— Work to complete —
Tally the lines below that contain the word "mutable", and give only that number.
—————
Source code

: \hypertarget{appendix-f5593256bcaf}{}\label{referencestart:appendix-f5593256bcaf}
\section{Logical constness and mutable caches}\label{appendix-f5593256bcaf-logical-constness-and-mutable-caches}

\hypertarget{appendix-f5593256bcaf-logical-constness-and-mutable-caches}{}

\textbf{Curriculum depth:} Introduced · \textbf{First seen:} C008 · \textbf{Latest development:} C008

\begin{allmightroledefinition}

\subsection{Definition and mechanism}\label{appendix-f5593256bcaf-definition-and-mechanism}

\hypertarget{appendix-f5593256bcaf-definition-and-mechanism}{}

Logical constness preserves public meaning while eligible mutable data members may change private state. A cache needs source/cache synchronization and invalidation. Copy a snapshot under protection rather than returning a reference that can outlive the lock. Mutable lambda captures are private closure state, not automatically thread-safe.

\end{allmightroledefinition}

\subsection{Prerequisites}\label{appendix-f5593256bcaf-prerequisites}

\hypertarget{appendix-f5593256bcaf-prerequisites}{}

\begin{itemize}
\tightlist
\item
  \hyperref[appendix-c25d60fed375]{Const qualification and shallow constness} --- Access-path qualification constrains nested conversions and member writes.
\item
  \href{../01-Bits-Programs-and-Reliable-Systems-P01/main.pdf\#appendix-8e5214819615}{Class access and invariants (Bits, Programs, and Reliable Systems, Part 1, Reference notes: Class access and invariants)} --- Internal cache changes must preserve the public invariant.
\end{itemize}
—————
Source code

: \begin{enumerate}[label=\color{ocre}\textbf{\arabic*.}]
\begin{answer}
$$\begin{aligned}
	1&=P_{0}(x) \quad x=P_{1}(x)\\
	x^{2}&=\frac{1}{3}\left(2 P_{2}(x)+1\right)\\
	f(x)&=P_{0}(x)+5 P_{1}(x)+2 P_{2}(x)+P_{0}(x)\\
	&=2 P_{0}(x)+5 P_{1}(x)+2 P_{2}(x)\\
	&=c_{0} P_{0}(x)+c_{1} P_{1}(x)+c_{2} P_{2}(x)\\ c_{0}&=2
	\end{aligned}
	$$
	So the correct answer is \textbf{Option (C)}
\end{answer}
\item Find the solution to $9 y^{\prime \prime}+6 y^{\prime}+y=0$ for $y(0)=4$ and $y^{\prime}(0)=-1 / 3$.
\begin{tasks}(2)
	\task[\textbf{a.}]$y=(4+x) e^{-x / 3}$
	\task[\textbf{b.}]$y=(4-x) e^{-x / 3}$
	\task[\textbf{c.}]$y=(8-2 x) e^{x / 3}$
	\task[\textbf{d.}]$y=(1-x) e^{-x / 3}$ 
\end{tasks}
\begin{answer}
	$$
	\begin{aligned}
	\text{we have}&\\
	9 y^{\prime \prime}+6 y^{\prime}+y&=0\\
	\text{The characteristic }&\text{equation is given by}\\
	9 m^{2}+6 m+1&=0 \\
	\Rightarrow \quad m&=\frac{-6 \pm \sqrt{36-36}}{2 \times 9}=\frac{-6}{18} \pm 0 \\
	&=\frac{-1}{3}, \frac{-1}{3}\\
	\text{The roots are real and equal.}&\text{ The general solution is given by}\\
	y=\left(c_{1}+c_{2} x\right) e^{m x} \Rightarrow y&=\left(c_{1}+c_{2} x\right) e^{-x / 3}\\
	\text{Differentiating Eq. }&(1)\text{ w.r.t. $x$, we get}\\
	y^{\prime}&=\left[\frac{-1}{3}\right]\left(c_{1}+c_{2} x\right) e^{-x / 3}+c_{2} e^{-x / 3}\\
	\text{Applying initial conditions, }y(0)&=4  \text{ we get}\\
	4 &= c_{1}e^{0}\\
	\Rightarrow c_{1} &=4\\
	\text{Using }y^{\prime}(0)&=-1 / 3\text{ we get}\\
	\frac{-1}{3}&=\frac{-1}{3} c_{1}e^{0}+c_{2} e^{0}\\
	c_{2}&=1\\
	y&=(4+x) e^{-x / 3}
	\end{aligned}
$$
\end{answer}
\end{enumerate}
—————
— Solved problem —
3